Alex Salmond denies sexual misconduct allegations

Alex Salmond
Mr Salmond was first minister of Scotland between 2007 and 2014

Two people have made sexual harassment complaints against Scotland’s former first minister Alex Salmond, his successor Nicola Sturgeon has confirmed.

Ms Sturgeon said the complaints were made in January and were investigated through a process she had agreed to.

She said the situation was “difficult for me to come to terms with” but the claims “could not be ignored”.

Mr Salmond strongly denies the allegations against him.

He has described some of them as “patently ridiculous” and is taking legal action against the Scottish government over its handling of the complaints.

But the Scottish government claimed Mr Salmond’s statement contained “significant errors”, with Ms Sturgeon saying it would “defend its position vigorously”.

The claims date back to December 2013, when Mr Salmond was still in office, according to the Daily Record.

In a statement, he said he was taking the Scottish government to court to challenge the complaints procedure which had been activated against him.

The Scottish government said it would “defend its position vigorously”.

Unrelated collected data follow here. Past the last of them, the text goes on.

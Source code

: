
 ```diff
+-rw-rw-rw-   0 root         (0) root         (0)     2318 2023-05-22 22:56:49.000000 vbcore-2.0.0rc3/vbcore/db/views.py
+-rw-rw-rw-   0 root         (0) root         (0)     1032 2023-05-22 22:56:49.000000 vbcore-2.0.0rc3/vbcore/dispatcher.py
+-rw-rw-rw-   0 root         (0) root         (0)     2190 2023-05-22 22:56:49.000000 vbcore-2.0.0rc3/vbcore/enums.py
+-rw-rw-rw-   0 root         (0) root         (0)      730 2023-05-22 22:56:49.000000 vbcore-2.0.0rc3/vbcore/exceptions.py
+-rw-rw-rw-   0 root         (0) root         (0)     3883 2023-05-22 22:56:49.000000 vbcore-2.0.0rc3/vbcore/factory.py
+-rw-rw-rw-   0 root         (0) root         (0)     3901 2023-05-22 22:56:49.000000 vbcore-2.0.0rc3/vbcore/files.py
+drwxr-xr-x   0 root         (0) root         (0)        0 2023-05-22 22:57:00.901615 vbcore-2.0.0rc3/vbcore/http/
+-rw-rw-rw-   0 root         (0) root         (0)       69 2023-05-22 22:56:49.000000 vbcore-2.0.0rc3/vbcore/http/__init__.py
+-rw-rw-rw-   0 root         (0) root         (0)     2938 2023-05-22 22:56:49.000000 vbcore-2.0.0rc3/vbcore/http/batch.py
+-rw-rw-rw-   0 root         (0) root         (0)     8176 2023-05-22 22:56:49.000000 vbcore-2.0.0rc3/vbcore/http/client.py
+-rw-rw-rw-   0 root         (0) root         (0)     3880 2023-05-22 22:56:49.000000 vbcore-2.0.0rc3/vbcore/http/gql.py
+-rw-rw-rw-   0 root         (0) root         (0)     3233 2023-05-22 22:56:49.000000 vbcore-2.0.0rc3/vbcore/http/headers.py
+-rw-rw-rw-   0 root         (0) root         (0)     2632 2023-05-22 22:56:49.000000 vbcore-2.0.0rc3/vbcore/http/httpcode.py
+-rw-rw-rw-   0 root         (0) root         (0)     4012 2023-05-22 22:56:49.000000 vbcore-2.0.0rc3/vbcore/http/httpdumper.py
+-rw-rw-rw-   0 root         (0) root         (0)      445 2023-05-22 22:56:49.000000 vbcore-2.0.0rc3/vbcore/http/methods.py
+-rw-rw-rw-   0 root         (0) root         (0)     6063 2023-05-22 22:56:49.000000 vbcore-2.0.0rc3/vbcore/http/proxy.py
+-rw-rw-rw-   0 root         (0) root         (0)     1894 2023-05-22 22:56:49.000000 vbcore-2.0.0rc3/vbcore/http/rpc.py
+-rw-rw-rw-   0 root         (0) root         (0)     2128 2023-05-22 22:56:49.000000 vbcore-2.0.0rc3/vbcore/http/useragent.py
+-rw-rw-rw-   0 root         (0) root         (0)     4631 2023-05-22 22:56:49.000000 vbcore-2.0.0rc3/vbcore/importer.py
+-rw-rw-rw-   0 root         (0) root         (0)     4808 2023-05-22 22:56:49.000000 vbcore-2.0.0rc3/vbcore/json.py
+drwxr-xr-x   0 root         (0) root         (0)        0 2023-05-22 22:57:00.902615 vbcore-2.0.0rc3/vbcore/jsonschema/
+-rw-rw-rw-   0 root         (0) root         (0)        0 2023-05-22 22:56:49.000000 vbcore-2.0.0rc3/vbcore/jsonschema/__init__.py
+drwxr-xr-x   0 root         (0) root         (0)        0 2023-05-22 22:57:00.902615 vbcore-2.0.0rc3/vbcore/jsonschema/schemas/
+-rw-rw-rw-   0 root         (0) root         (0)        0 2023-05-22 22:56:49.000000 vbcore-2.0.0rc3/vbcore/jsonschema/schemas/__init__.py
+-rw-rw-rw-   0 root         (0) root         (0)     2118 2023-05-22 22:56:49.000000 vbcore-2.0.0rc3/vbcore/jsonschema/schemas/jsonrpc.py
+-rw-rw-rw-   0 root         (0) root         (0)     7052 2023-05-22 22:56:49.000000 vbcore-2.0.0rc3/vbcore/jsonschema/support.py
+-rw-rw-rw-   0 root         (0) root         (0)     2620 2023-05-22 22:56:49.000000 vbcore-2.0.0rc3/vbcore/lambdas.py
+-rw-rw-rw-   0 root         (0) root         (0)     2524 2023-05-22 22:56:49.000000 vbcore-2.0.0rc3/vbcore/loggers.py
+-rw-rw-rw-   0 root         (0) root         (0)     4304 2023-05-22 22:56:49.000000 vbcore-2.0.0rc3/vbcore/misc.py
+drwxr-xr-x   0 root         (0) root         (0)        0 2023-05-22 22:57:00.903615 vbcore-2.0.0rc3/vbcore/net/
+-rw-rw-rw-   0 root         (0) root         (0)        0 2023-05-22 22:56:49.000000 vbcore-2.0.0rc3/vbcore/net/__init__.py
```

And it said it was vital that any allegations of harassment were treated seriously and investigated thoroughly, regardless of who was said to have been involved.

The Daily Record said Mr Salmond was reported to police over allegations he sexually assaulted two staff members at the first minister’s official residence at Bute House in Edinburgh in December 2013.

A Police Scotland spokesman said the force was “not going to comment on whether an inquiry is ongoing.”

Mr Salmond, who had two spells as leader of the pro-independence SNP, led the devolved Scottish government as first minister from 2007.

He quit in the aftermath of the independence referendum in 2014, when Scotland voted to remain in the United Kingdom.

In his statement, Mr Salmond says he refutes all of the allegations against him. He did not say what the claims were, but described some of them as being “patently ridiculous”.

He also said that “on the advice of Senior Counsel” he had been complaining to the Scottish government’s permanent secretary, Leslie Evans, that the complaints procedure was “unjust” and “unlawful”.

The permanent secretary is responsible for the Scottish government’s 5,000 civil servants, and is the principal policy advisor to Nicola Sturgeon, who succeeded Mr Salmond as first minister and SNP leader.

Mr Salmond said: “Even now I have not been allowed to see and therefore to properly challenge the case against me.

“I have not been allowed to see the evidence. I have tried everything, including offers of conciliation, mediation and legal arbitration to resolve these matters both properly and amicably.

“This would have been in everybody’s interests, particularly those of the two complainants. All of these efforts have been rejected.”

Mr Salmond said that “with great reluctance” he had launched a judicial review against the Scottish government at the Court of Session.

He said that if he lost the case he would have to answer to the complaints against him “both comprehensively and publicly”.

But he warned that “the administration at the senior levels of the Scottish government will have the most serious questions to answer” if the court finds in his favour.

Responding to his statement, a Scottish government spokesman said: “We can confirm that Alex Salmond has initiated legal proceedings against the Scottish government and as a result we are restricted in what we can say.

“However, the Scottish government will defend its position vigorously. As a matter of principle and integrity, it is vital that any allegations of harassment are treated seriously and investigated thoroughly, regardless of the identity of the party involved.”

Mr Salmond was elected as the SNP MP for Gordon in 2015 before losing the seat in the snap general election two years later.

He has faced heavy criticism for hosting the Alex Salmond Show on Russian broadcaster RT, which has been described as a propaganda channel for the Kremlin – a claim Mr Salmond has denied.

Analysis by Glenn Campbell, BBC Scotland political correspondent

This will send shockwaves through the country, not just the political bubble that Alex Salmond has operated in for many decades.

The story broke just after 10 o’clock last night, when Mr Salmond released a statement on his social media sites in response to a story in the Daily Record newspaper.

The headline from the statement is extraordinary enough – he is going to take the Scottish government to court, which given that he used to head that government is a remarkable development.

But it’s even more extraordinary when you consider the reasons why. Mr Salmond has decided to challenge the Scottish government’s complaints procedure after two people, according to Mr Salmond, lodged complaints against him.

He also says that he intends to give media interviews, perhaps as early as today.